1.   humor zn. 'iets wat vrolijkheid opwekt; vatbaarheid voor vrolijkheid'
categorie:
leenwoord
Nnl. humor 'iets wat vrolijkheid opwekt' [1839; WNT], 'vatbaarheid voor vrolijkheid' [1903; WNT].
Ontleend aan Engels humour 'iets wat vrolijkheid opwekt' [1682; OED], 'vatbaarheid voor vrolijkheid' [19e eeuw; OED]. In het Nederlands met aanpassing van de spelling aan vernederlandste uitspraak en aan de Latijnse vorm humor.
Het Engelse woord heeft dezelfde ontleningsgeschiedenis en vroege betekenissen als Nederlands humeur, maar heeft later een betekenisverschuiving naar 'vrolijke stemming, scherts' ondergaan. Een belangrijke rol daarbij speelde de Engelse dichter en toneelschrijver Ben Jonson (1572-1637) die in zijn toneelstuk Every man in his humour uit 1598 de humours 'grillen, luimen' van zijn hoofdpersonen belachelijk maakte door steeds één ervan enorm uit te vergroten.

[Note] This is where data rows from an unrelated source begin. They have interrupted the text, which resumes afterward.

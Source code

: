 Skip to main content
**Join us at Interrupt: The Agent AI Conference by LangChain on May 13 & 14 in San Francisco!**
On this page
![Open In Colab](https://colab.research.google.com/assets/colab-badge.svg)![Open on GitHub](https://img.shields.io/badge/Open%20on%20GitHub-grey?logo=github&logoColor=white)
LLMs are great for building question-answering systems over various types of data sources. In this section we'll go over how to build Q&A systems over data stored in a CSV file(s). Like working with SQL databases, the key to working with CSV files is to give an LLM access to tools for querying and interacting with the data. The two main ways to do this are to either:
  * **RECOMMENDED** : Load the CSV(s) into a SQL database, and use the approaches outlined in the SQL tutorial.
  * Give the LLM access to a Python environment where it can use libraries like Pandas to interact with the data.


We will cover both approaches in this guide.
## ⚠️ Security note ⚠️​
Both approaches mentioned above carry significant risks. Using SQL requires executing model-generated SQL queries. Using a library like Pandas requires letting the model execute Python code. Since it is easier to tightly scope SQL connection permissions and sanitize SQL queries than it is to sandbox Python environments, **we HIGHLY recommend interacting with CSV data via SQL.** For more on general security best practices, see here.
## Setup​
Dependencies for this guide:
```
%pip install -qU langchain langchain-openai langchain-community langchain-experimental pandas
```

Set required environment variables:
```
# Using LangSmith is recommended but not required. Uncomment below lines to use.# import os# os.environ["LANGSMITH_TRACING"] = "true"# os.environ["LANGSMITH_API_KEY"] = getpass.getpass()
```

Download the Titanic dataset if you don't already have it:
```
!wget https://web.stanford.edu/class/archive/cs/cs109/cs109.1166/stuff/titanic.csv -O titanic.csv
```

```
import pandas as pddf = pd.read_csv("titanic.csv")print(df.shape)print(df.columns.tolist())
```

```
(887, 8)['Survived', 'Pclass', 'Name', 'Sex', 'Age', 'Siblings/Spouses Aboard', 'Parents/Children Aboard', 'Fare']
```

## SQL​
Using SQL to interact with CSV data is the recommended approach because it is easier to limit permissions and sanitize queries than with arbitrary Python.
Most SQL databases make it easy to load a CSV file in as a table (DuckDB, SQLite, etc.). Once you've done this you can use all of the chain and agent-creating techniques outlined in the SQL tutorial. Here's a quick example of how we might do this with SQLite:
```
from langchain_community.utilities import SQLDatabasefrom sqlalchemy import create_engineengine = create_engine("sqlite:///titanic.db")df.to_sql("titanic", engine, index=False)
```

Hij schiep daarmee tevens een nieuw toneelgenre, de zogenaamde comedy of humours, als gevolg waarvan humour de betekenis van een bepaalde levensinstelling kreeg: 'de neiging het vrolijk makende in een situatie te benadrukken'. Vanaf de 18e eeuw speelde deze humour bij veel Engelse schrijvers een belangrijke rol, en in deze betekenis is het woord vervolgens ook in andere talen ontleend, bijv. Frans humour (naast het oude humeur), Duits Humor.
humoristisch bn. 'vol humor'. Nnl. humoristisch 'id.' [1824; Weiland]. Ontleend aan Engels humoristic 'id.' [1818; OED], afleiding van humorist 'humorvol persoon', en dat weer van humour.